API Gateway can be treated as a router for your application. It’s simple as that — you create an endpoint (they call it a resource), associate an HTTP verb either via CLI or Console UI, attach either an AWS Service or Lambda or static response built with VTL or a proxy destination to it. In my case I only attached Lambdas or services like DynamoDB, VTL allows you to cook HTTP request body into readable by any AWS service request. AWS team did a great job here 👏.
Lambda is a tiny container (you can treat it as a tiny server), in which you put your code. With Node.js based lambdas you put there a file, which contains a function, that accepts specified by AWS docs arguments. More about that you can read here. Lambda is the place where you’ll have your business logic implemented.
DynamoDB is an infinitely scalable NoSQL database. At least they say so. It is true that you’ll work with JSON, it is true that it scales very well and on its own. Infinite scalability is awesome, but it left some significant downsides on this database too. Everything has a price. I want to say that you really NEED to read the docs and to understand how DynamoDB works BEFORE you start designing your schemas. DynamoDB’s pros and cons are actually a great topic for another article.
Now it’s definitely not everything about these solutions, but I tried to cover the most essential for developer parts.
What do they always say? “Forget about scaling and infrastructure, think about the code”, right? I want to ask you to keep that in mind for the next paragraphs.
Business logic problem
The backend was not that big. On my API Gateway setup I had approximately 50 unique endpoints, which meant that I had ~40 unique lambdas. Some of the logic was delegated to the VTL + DynamoDB combination. Some functions were used for several endpoints, but with if/else or switch/case statements inside.
Sounds ok, but the problems began to arise with the thing that serverless, as they say, let you concentrate on — the code you write. The first downside of this function-per-endpoint approach came up very soon. Lambdas are tiny containers, as I mentioned before, therefore you can treat them as separate servers. Separate servers do not share random access memory. Because of that you can not build any service oriented architecture… easily.
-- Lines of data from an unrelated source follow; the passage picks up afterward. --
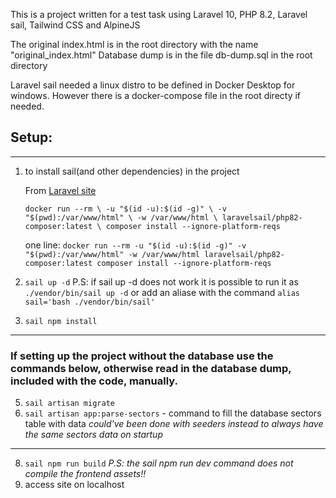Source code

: This is a project written for a test task using Laravel 10, PHP 8.2, Laravel sail, Tailwind CSS and AlpineJS 

The original index.html is in the root directory with the name "original_index.html"
Database dump is in the file db-dump.sql in the root directory

Laravel sail needed a linux distro to be defined in Docker Desktop for windows. However there is a docker-compose file in the root directy if needed.

##  Setup:
---
1. to install sail(and other dependencies) in the project

    From [Laravel site](https://laravel.com/docs/10.x/sail#installing-composer-dependencies-for-existing-projects)<br>
    
   `docker run --rm \
    -u "$(id -u):$(id -g)" \
    -v "$(pwd):/var/www/html" \
    -w /var/www/html \
    laravelsail/php82-composer:latest \
    composer install --ignore-platform-reqs`

   
   one line: `docker run --rm -u "$(id -u):$(id -g)" -v "$(pwd):/var/www/html" -w /var/www/html laravelsail/php82-composer:latest composer install --ignore-platform-reqs`
3. `sail up -d`
   P.S: if sail up -d does not work it is possible to run it as `./vendor/bin/sail up -d` or add an aliase with the command `alias sail='bash ./vendor/bin/sail'`
4. `sail npm install`
---
   
   ### If setting up the project without the database use the commands below, otherwise read in the database dump, included with the code, manually.
5. `sail artisan migrate`
6. `sail artisan app:parse-sectors` - command to fill the database sectors table with data
       *could've been done with seeders instead to always have the same sectors data on startup*
       
---
8. `sail npm run build`
    *P.S: the sail npm run dev command does not compile the frontend assets!!*
9. access site on localhost

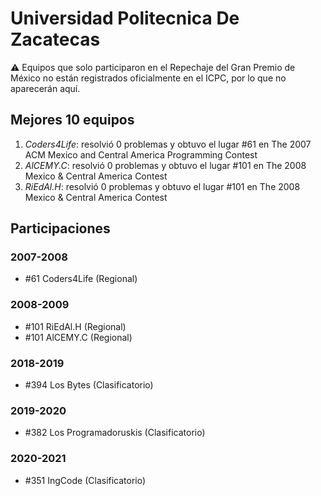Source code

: # Universidad Politecnica De Zacatecas

:warning: Equipos que solo participaron en el Repechaje del Gran Premio de México no están registrados oficialmente en el ICPC, por lo que no aparecerán aquí.

## Mejores 10 equipos

1. _Coders4Life_: resolvió 0 problemas y obtuvo el lugar #61 en The 2007 ACM Mexico and Central America Programming Contest
1. _AlCEMY.C_: resolvió 0 problemas y obtuvo el lugar #101 en The 2008 Mexico & Central America Contest
1. _RiEdAl.H_: resolvió 0 problemas y obtuvo el lugar #101 en The 2008 Mexico & Central America Contest

## Participaciones

### 2007-2008

- #61 Coders4Life (Regional)

### 2008-2009

- #101 RiEdAl.H (Regional)
- #101 AlCEMY.C (Regional)

### 2018-2019

- #394 Los Bytes (Clasificatorio)

### 2019-2020

- #382 Los Programadoruskis (Clasificatorio)

### 2020-2021

- #351 IngCode (Clasificatorio)



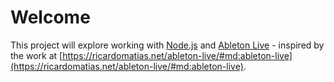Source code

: # Welcome

This project will explore working with [Node.js](https://nodejs.org/en) and [Ableton Live](https://www.ableton.com/en/live/) - inspired by the work at [https://ricardomatias.net/ableton-live/#md:ableton-live](https://ricardomatias.net/ableton-live/#md:ableton-live).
Let’s say you want to have some service class that contains some important and very often used business logic, so that you follow the DRY principle. On classic Node server you’d build a class or just a function and imported/required it everywhere you need it. This is great, because if this logic changes, you don’t need to update it in every place this logic is used. Now imagine if you want to use the same logic in two, four, ten lambdas. Since these functions are actually separate servers, the only way to achieve the goal is… to repeat yourself. Exactly, just copy and paste the code — no other way.
So what to do? One of the options is to build a bash script that puts something shared in each lambda it should be used with. This is a pretty good option and it will work for you, but everything has it’s price. Now you’ll have to be 100% sure that the script is fine, it’s not broken and each lambda will receive the most recent version of something that you want to be shared. This script simply can’t be simple and easy to make, because this is something you want to rely on, therefore you’ll have to spend some significant amount of time on it. I just didn’t have that time. And it’s not always possible to explain your customer that you spent a day or two and nothing new from business point of view was built.
There’s another option, which I actually like, but it’s not always possible too. You can set up a private npm registry and use it to be able to require shared stuff from there. But for this you gotta pay to npm and, again, business is not always happy (especially startups) to pay for stuff that could be avoided or built by you.
Long story short, shared business logic is something that we rely on and use every day in our job, and unfortunately it becomes a problem.
But hey, you have infinite scalability!
Simultaneous deployment problem
Imagine that you have 4 lambda functions, attached to 4 different endpoints, and they share some piece of business logic, which I mentioned above. Let’s say this piece of business logic needs to be changed and since there are 4 lambda functions using it, there are 4 lambda functions to be redeployed. Obviously, they can’t be deployed simultaneously, exactly at the same time. This means that in production environment you can end up with some lambdas that use out of date logic, which can be really dangerous, you can have corrupted data in tour database and so on.
This problem is definitely not something new to the world of software development, but still, even with the simplest CRUD backend, built purely with API Gateway and Lambdas, you will definitely end up in need for some solution.
But hey, you still have infinite scalability!
The cold start problem
With lambdas you pay only for the working time of the function. When the function is idle — you do not pay for it. That’s cool.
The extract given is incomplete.